[petsc-users] 'Preconditioning' with lower-order method

Sun Mar 3 23:48:12 CST 2024

From: Jed Brown <jed at jedbrown.org>
Date: Sunday, March 3, 2024 at 11:35 PM
To: Zou, Ling <lzou at anl.gov>, Barry Smith <bsmith at petsc.dev>
Cc: petsc-users at mcs.anl.gov <petsc-users at mcs.anl.gov>
Subject: Re: [petsc-users] 'Preconditioning' with lower-order method
If you're having PETSc use coloring and have confirmed that the stencil is sufficient, then it would be nonsmoothness (again, consider the limiter you've chosen) preventing quadratic convergence (assuming that doesn't kick in eventually). Note
ZjQcmQRYFpfptBannerStart
This Message Is From an External Sender
This message came from outside your organization.

ZjQcmQRYFpfptBannerEnd

If you're having PETSc use coloring and have confirmed that the stencil is sufficient, then it would be nonsmoothness (again, consider the limiter you've chosen) preventing quadratic convergence (assuming that doesn't kick in eventually).

·         Yes, I do use coloring, and I do provide sufficient stencil, i.e., neighbor’s neighbor. The sufficiency is confirmed by PETSc’s -snes_test_jacobian and -snes_test_jacobian_view options.

Note that assembling a Jacobian of a second order TVD operator requires at least second neighbors while the first order needs only first neighbors, thus is much sparser and needs fewer colors to compute.

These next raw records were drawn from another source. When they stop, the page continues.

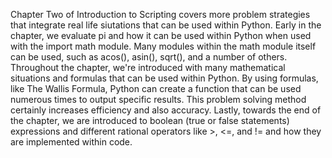 Chapter Two of Introduction to Scripting covers more problem strategies that integrate real life siutations that can be used within Python. Early in the chapter, we evaluate pi and how it can be used within Python when used with the import math module. Many modules within the math module itself can be used, such as acos(), asin(), sqrt(), and a number of others. Throughout the chapter, we're introduced with many mathematical situations and formulas that can be used within Python. By using formulas, like The Wallis Formula, Python can create a function that can be used numerous times to output specific results. This problem solving method certainly increases efficiency and also accuracy. Lastly, towards the end of the chapter, we are introduced to boolean (true or false statements) expressions and different rational operators like >, <=, and != and how they are implemented within code. 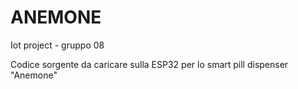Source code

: # ANEMONE
Iot project - gruppo 08

Codice sorgente da caricare sulla ESP32
per lo smart pill dispenser "Anemone"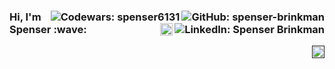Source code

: <h3>
  <a href="https://github.com/spenser-brinkman"><img align="right" src="https://img.shields.io/github/followers/spenser-brinkman?label=follow&style=social" alt="GitHub: spenser-brinkman"></a>
  <a href="https://www.codewars.com/users/spenser6131"><img align="right" src="https://www.codewars.com/users/spenser6131/badges/micro" alt="Codewars: spenser6131"></a>
  <a href="https://www.linkedin.com/in/spenser-brinkman/"><img align="right" src="https://img.shields.io/badge/-Spenser%20Brinkman-blue?style=flat-square&logo=Linkedin&logoColor=white&link=https://www.linkedin.com/in/spenserbrinkman/" alt="LinkedIn: Spenser Brinkman"></a>
  <a href="https://dev.to/spenser6131" ><img align="right" src="https://svgur.com/i/Vfu.svg" alt="Dev.to: spenser6131" height='20px'></a>
  Hi, I'm Spenser :wave:
</h3>

<a href="" ><img align="right" src="https://komarev.com/ghpvc/?username=spenser-brinkman" alt="Profile views" height='20px'></a>
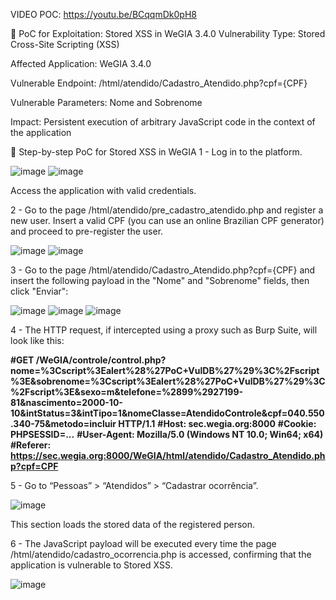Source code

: VIDEO POC: https://youtu.be/BCqqmDk0pH8

📄 PoC for Exploitation: Stored XSS in WeGIA 3.4.0
Vulnerability Type: Stored Cross-Site Scripting (XSS)

Affected Application: WeGIA 3.4.0

Vulnerable Endpoint: /html/atendido/Cadastro_Atendido.php?cpf={CPF}

Vulnerable Parameters: Nome and Sobrenome

Impact: Persistent execution of arbitrary JavaScript code in the context of the application

🔧 Step-by-step PoC for Stored XSS in WeGIA
1 - Log in to the platform.

![image](https://github.com/user-attachments/assets/64fd1586-9787-4d70-a9a2-2ada710fc98a)
![image](https://github.com/user-attachments/assets/b9839e9f-e4ef-43b4-8291-dade94ffcf67)

Access the application with valid credentials.

2 - Go to the page /html/atendido/pre_cadastro_atendido.php and register a new user.
Insert a valid CPF (you can use an online Brazilian CPF generator) and proceed to pre-register the user.

![image](https://github.com/user-attachments/assets/4a5ce371-cbbd-41e3-8e2e-790a88ca4333)
![image](https://github.com/user-attachments/assets/303e8f1a-5b02-4f61-b220-881ba00b9478)

3 - Go to the page /html/atendido/Cadastro_Atendido.php?cpf={CPF} and insert the following payload in the "Nome" and "Sobrenome" fields, then click "Enviar":

<script>alert('Poc VulDBeeee')</script>
![image](https://github.com/user-attachments/assets/5bbca0e7-bf6f-4018-bebd-07de2051a6a6)
![image](https://github.com/user-attachments/assets/84adf54c-4550-466a-bc3b-1c7460343df4)
![image](https://github.com/user-attachments/assets/edd43c56-972e-4daf-864c-308a2c474c26)


4 - The HTTP request, if intercepted using a proxy such as Burp Suite, will look like this:

**#GET /WeGIA/controle/control.php?nome=%3Cscript%3Ealert%28%27PoC+VulDB%27%29%3C%2Fscript%3E&sobrenome=%3Cscript%3Ealert%28%27PoC+VulDB%27%29%3C%2Fscript%3E&sexo=m&telefone=%2899%2927199-81&nascimento=2000-10-10&intStatus=3&intTipo=1&nomeClasse=AtendidoControle&cpf=040.550.340-75&metodo=incluir HTTP/1.1**
**#Host: sec.wegia.org:8000**
**#Cookie: PHPSESSID=...**
**#User-Agent: Mozilla/5.0 (Windows NT 10.0; Win64; x64)**
**#Referer: https://sec.wegia.org:8000/WeGIA/html/atendido/Cadastro_Atendido.php?cpf=CPF**

5 - Go to “Pessoas” > “Atendidos” > “Cadastrar ocorrência”.

![image](https://github.com/user-attachments/assets/a5696a46-f608-40ba-a9ae-9817b7a61921)

This section loads the stored data of the registered person.

6 - The JavaScript payload will be executed every time the page /html/atendido/cadastro_ocorrencia.php is accessed, confirming that the application is vulnerable to Stored XSS.

![image](https://github.com/user-attachments/assets/24de9736-66ad-42ec-97bd-01dd8d097d6f)

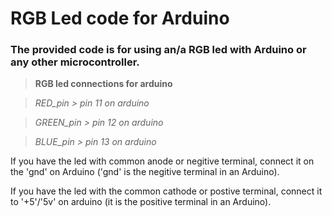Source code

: # RGB Led code for Arduino

### The provided code is for using an/a RGB led with Arduino or any other microcontroller.

> **RGB led connections for arduino**

> *RED_pin > pin 11 on arduino*

> *GREEN_pin > pin 12 on arduino*

> *BLUE_pin > pin 13 on arduino*

If you have the led with common anode or negitive terminal, connect it on the 'gnd' on Arduino ('gnd' is the negitive terminal in an Arduino).

If you have the led with the common cathode or postive terminal, connect it to '+5'/'5v' on arduino (it is the positive terminal in an Arduino).
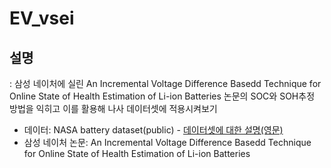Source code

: # EV_vsei

## 설명
: 삼성 네이처에 실린 An Incremental Voltage Difference Basedd Technique for Online State of Health Estimation of Li-ion Batteries  논문의 SOC와 SOH추정 방법을 익히고 이를 활용해 나사 데이터셋에 적용시켜보기

- 데이터: NASA battery dataset(public) - [데이터셋에 대한 설명(영문)](https://github.com/Seri-Jung/EV_vsei/blob/main/readme.txt)
- 삼성 네이처 논문: An Incremental Voltage Difference Basedd Technique for Online State of Health Estimation of Li-ion Batteries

·         In my code implementation, when marking the Jacobian nonzero pattern, I don’t differentiate FV1 or FV2, I always use the FV2 stencil, so it’s a bit ‘fat’ for the FV1 method, but worked just fine.

I expect you're either not exploiting that in the timings or something else is amiss. You can run with `-log_view -snes_view -ksp_converged_reason` to get a bit more information about what's happening.

·         The attached is screen output as you suggest. The linear and nonlinear performance of FV2 is both worse from the output.

FV2:

Time Step 149, time = 13229.7, dt = 100

    NL Step =  0, fnorm =  7.80968E-03

  Linear solve converged due to CONVERGED_RTOL iterations 26

    NL Step =  1, fnorm =  7.65731E-03

  Linear solve converged due to CONVERGED_RTOL iterations 24

    NL Step =  2, fnorm =  6.85034E-03

  Linear solve converged due to CONVERGED_RTOL iterations 27

    NL Step =  3, fnorm =  6.11873E-03

  Linear solve converged due to CONVERGED_RTOL iterations 25

    NL Step =  4, fnorm =  1.57347E-03

  Linear solve converged due to CONVERGED_RTOL iterations 27

    NL Step =  5, fnorm =  9.03536E-04

SNES Object: 1 MPI process

  type: newtonls

  maximum iterations=20, maximum function evaluations=10000

  tolerances: relative=1e-08, absolute=1e-06, solution=1e-08

  total number of linear solver iterations=129

  total number of function evaluations=144

  norm schedule ALWAYS

  Jacobian is applied matrix-free with differencing

  Preconditioning Jacobian is built using finite differences with coloring

  SNESLineSearch Object: 1 MPI process

    type: bt

      interpolation: cubic

      alpha=1.000000e-04

    maxstep=1.000000e+08, minlambda=1.000000e-12

    tolerances: relative=1.000000e-08, absolute=1.000000e-15, lambda=1.000000e-08

    maximum iterations=40

  KSP Object: 1 MPI process

    type: gmres

      restart=100, using Classical (unmodified) Gram-Schmidt Orthogonalization with no iterative refinement

      happy breakdown tolerance 1e-30

    maximum iterations=100, initial guess is zero

    tolerances:  relative=0.0001, absolute=1e-50, divergence=10000.

    left preconditioning

    using PRECONDITIONED norm type for convergence test

  PC Object: 1 MPI process

    type: ilu

      out-of-place factorization

      0 levels of fill

      tolerance for zero pivot 2.22045e-14

      using diagonal shift to prevent zero pivot [NONZERO]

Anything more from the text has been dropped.